A thesis submitted in partial fulfilment of the Institute’s requirements for the degree of Doctor of Philosophy Dublin Institute of Technology and Warsaw University, November 2013.


The primary aim of this research was to optimise the design of magnetorheological elastomers (MREs), composite materials consisting of magnetic particles in an elastomer matrix. In doing so, the understanding of their dynamic behaviour when subjected to stress would be furthered. Plenty of uses have been suggested for these materials which adapt to their environments and can be tuned to suit operating conditions, but very few of these have actually been realised. Characterising their dynamic behaviour is crucial if they are to gain wider use in commercial applications.

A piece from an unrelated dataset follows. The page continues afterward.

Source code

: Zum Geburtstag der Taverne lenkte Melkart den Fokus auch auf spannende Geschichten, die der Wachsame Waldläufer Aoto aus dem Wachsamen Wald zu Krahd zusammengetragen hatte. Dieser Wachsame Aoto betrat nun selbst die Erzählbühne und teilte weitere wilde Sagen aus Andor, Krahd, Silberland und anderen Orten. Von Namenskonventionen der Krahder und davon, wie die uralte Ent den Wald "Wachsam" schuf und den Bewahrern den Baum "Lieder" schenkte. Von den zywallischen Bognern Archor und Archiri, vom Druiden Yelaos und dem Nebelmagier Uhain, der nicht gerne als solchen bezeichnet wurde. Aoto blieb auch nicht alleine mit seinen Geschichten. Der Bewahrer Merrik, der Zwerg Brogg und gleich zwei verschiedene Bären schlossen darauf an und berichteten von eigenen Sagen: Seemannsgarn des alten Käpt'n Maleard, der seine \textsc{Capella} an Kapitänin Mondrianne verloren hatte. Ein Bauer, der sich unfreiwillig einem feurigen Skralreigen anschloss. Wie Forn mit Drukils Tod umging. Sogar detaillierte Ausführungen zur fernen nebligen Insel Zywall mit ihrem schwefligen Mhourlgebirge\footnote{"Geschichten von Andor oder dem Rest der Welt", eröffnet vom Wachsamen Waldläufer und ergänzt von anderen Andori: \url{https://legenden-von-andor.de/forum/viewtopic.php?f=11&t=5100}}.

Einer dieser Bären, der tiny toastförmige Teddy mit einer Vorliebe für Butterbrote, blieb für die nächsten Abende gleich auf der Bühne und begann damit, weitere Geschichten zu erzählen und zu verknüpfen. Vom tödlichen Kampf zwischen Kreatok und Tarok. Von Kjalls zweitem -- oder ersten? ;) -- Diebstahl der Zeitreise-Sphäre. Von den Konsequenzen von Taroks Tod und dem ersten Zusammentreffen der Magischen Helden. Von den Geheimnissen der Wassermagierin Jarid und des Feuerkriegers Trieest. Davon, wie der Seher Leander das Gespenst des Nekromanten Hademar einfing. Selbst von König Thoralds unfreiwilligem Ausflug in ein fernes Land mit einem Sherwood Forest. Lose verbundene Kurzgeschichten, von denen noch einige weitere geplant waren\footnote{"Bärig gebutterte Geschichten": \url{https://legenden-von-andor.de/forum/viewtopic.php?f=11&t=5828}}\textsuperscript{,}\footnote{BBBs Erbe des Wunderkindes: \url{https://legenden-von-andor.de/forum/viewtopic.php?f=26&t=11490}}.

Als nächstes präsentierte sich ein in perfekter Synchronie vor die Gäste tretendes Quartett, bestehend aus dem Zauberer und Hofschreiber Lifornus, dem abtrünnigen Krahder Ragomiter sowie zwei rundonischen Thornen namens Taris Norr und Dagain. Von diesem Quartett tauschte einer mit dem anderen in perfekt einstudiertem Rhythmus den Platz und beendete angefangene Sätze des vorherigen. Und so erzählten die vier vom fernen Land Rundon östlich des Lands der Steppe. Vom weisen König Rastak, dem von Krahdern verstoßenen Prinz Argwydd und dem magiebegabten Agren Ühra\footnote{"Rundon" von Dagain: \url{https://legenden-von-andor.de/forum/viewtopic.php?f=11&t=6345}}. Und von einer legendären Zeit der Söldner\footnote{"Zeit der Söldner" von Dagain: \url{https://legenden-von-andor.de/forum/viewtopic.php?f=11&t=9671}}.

The first objective of the research was to investigate the factors affecting the magnetorheological (MR) performance of MREs and to optimise this performance. The objective was achieved by rheometric experiments to measure the increase in shear storage modulus of the materials. Secondary objectives were the analyses of mechanical properties such as strength, fatigue behaviour and expected lifetime. Following experimentation, it was concluded that the MR performance of an MRE, which is greatly affected by the microstructure of the composite, can be maximised by improving particle orientation during curing. This was achieved by optimising recipes and vulcanisation procedures to accommodate alignment of the magnetic particles. This work refutes the assertion that MREs must always possess very low moduli in order to produce significant improvements in physical properties, a constraint that would severely limit their potential applications. Uniaxial testing and crack propagation tests show the incorporation of magnetic particles into a rubber matrix itself is not a contributing factor to any reduction in tensile properties or resistance to crack growth, rather that the addition of magnetic particles replaces a portion of other fillers, such as carbon black in rubber vulcanisates.